TASK REQUIREMENTS:
Your task is to copy every line of the entries that contains "substitute".

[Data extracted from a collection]
....

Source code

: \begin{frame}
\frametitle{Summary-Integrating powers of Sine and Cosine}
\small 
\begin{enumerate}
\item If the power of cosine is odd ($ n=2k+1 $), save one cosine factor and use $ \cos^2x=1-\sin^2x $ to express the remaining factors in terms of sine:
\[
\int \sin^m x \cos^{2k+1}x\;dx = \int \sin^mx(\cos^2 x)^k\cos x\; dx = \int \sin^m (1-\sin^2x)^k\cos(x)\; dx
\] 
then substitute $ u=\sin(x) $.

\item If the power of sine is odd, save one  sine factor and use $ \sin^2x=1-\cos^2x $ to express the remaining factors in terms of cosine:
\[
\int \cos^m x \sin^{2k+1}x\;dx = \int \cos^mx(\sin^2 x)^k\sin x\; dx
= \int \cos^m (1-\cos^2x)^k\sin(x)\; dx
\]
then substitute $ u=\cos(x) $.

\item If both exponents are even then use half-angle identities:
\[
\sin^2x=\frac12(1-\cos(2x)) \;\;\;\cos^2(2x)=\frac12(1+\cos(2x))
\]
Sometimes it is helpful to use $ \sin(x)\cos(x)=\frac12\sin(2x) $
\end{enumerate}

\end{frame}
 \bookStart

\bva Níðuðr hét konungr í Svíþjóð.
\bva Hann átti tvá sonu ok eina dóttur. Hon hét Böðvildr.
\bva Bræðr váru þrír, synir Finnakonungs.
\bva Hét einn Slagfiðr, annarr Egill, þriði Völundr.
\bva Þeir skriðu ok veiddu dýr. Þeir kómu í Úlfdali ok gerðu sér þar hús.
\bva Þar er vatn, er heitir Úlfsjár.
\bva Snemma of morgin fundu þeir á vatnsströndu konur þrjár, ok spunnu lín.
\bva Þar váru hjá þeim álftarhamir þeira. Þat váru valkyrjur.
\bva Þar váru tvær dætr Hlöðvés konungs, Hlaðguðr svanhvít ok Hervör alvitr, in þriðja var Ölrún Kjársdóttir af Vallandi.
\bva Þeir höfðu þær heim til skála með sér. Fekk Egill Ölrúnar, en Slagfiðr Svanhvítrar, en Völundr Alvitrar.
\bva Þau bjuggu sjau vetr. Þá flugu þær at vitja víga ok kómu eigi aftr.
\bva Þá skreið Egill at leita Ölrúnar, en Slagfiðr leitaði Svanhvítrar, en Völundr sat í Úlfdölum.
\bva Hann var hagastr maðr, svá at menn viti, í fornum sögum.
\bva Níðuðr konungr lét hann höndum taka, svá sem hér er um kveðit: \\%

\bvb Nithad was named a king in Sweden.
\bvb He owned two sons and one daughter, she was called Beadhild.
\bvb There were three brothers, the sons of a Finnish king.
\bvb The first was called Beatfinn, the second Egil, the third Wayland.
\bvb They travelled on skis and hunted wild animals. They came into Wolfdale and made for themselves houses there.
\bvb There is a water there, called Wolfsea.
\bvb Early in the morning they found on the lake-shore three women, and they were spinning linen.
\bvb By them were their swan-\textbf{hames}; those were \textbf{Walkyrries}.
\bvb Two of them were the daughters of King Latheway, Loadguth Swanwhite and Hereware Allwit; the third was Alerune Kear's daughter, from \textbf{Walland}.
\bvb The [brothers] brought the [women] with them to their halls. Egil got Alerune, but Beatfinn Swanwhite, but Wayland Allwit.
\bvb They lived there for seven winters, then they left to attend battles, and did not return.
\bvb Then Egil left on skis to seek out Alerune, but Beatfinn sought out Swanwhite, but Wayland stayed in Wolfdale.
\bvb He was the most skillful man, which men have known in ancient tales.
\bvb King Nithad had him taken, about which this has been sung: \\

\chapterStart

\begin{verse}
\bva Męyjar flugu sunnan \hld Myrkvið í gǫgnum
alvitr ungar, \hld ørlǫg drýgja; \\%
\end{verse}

....

TASK RESPONSE:
then substitute $ u=\sin(x) $.
then substitute $ u=\cos(x) $.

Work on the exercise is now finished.